Inductive cont: Type :=
  | Kstop: cont
  (* Kseq s2 k = after s1 in s1;s2 *)
  | Kseq: statement -> cont -> cont
  (* Kloop1 s1 s2 k = after s1 in Sloop s1 s2 *)
  | Kloop1: statement -> statement -> cont -> cont
  (* Kloop2 s1 s2 k = after s2 in Sloop s1 s2 *)
  | Kloop2: statement -> statement -> cont -> cont
  (* catches break statements arising out of switch *)
  | Kswitch: cont -> cont
  | Kcall: option ident -> (* where to store result *)
           function -> (* calling function *)
           env -> (* local env of calling function *)
           temp_env -> (* temporary env of calling function *)
           cont -> cont.

Note that Kcall continuation constructor contains the definition and environments of calling function to be restored.

State

Statements may modify memory state

Inductive state: Type :=
  | State
      (f: function)
      (s: statement)
      (k: cont)
      (e: env)
      (le: temp_env)
      (m: mem) : state
  | Callstate
      (fd: fundef)
      (args: list val)
      (k: cont)
      (m: mem) : state
  | Returnstate
      (res: val)
      (k: cont)
      (m: mem) : state.

Sequence statement evaluation judgement

Inductive step: state -> trace -> state -> Prop :=

  | step_assign: forall f a1 a2 k e le m loc ofs v2 v m',
      eval_lvalue e le m a1 loc ofs ->
      eval_expr e le m a2 v2 ->
      sem_cast v2 (typeof a2) (typeof a1) = Some v ->
      assign_loc ge (typeof a1) m loc ofs v m' ->
      step (State f (Sassign a1 a2) k e le m)
        E0 (State f Sskip k e le m')

Loop statement evaluation judgements

| step_loop: forall f s1 s2 k e le m,
    step (State f (Sloop s1 s2) k e le m)
      E0 (State f s1 (Kloop1 s1 s2 k) e le m)
| step_skip_or_continue_loop1: forall f s1 s2 k e le m x,
    x = Sskip \/ x = Scontinue ->
    step (State f x (Kloop1 s1 s2 k) e le m)
      E0 (State f s2 (Kloop2 s1 s2 k) e le m)
| step_break_loop1: forall f s1 s2 k e le m,
    step (State f Sbreak (Kloop1 s1 s2 k) e le m)
      E0 (State f Sskip k e le m)
| step_skip_loop2: forall f s1 s2 k e le m,
    step (State f Sskip (Kloop2 s1 s2 k) e le m)
      E0 (State f (Sloop s1 s2) k e le m)
| step_break_loop2: forall f s1 s2 k e le m,
    step (State f Sbreak (Kloop2 s1 s2 k) e le m)
      E0 (State f Sskip k e le m)

Homework Assignments

Task 10.1. ** Manually translate non-trivial function body (10-20 lines of code) to Clight statement.

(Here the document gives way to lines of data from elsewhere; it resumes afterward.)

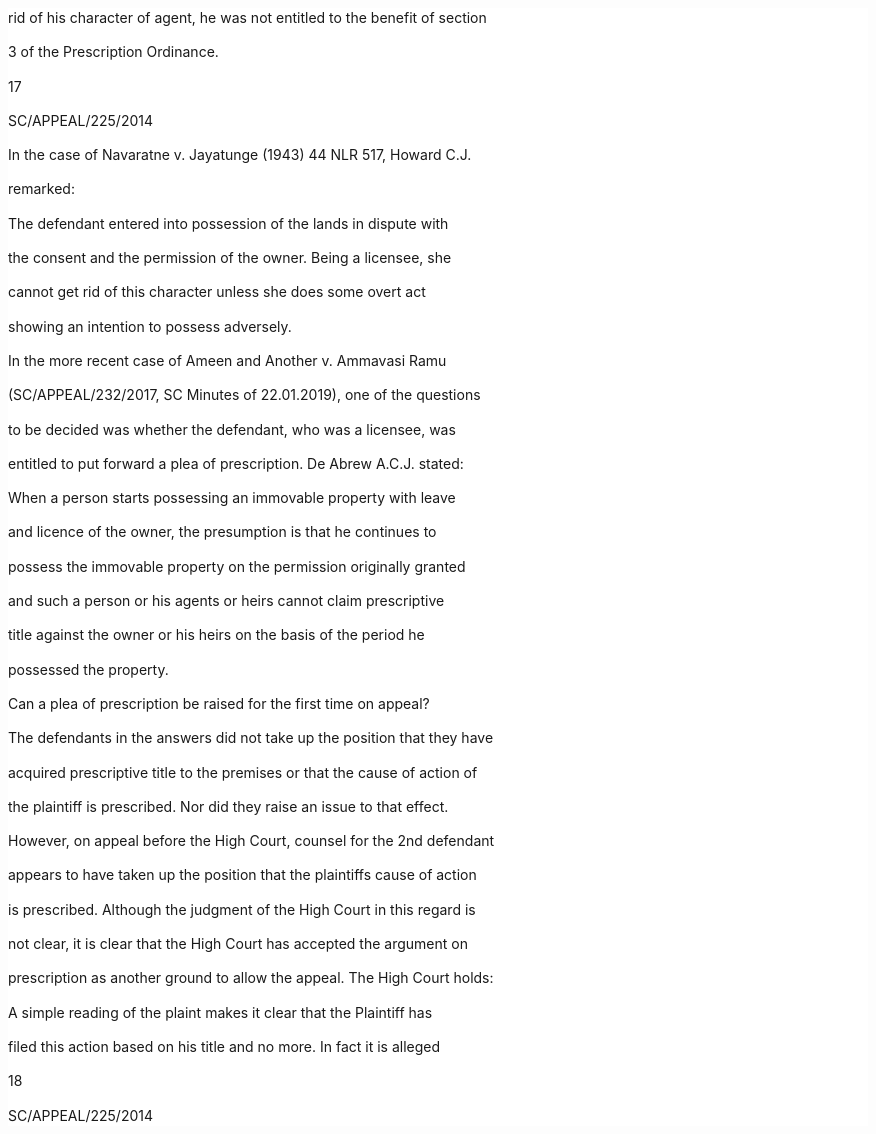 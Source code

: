 rid of his character of agent, he was not entitled to the benefit of section

3 of the Prescription Ordinance.

17

SC/APPEAL/225/2014

In the case of Navaratne v. Jayatunge (1943) 44 NLR 517, Howard C.J.

remarked:

The defendant entered into possession of the lands in dispute with

the consent and the permission of the owner. Being a licensee, she

cannot get rid of this character unless she does some overt act

showing an intention to possess adversely.

In the more recent case of Ameen and Another v. Ammavasi Ramu

(SC/APPEAL/232/2017, SC Minutes of 22.01.2019), one of the questions

to be decided was whether the defendant, who was a licensee, was

entitled to put forward a plea of prescription. De Abrew A.C.J. stated:

When a person starts possessing an immovable property with leave

and licence of the owner, the presumption is that he continues to

possess the immovable property on the permission originally granted

and such a person or his agents or heirs cannot claim prescriptive

title against the owner or his heirs on the basis of the period he

possessed the property.

Can a plea of prescription be raised for the first time on appeal?

The defendants in the answers did not take up the position that they have

acquired prescriptive title to the premises or that the cause of action of

the plaintiff is prescribed. Nor did they raise an issue to that effect.

However, on appeal before the High Court, counsel for the 2nd defendant

appears to have taken up the position that the plaintiffs cause of action

is prescribed. Although the judgment of the High Court in this regard is

not clear, it is clear that the High Court has accepted the argument on

prescription as another ground to allow the appeal. The High Court holds:

A simple reading of the plaint makes it clear that the Plaintiff has

filed this action based on his title and no more. In fact it is alleged

18

SC/APPEAL/225/2014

You can check syntax of your definition in Coq:

  1. Clone CompCert repository: https://github.com/AbsInt/CompCert
  2. Install CompCert prerequisites (Coq 8.8+, OCaml 4.05+, Menhir 20190626)
  3. Configure and compile CompCert: ./configure x86_64-linux && make
  4. Open CoqIDE with Clight module: ./coq cfrontend/Clight.v
  5. Append your code to the end of the file in separate definition:
Definition endless_loop : statement :=
  Sloop Sskip Sskip.
  1. Press Ctrl+End to check your code (or from menu: Navigation → End).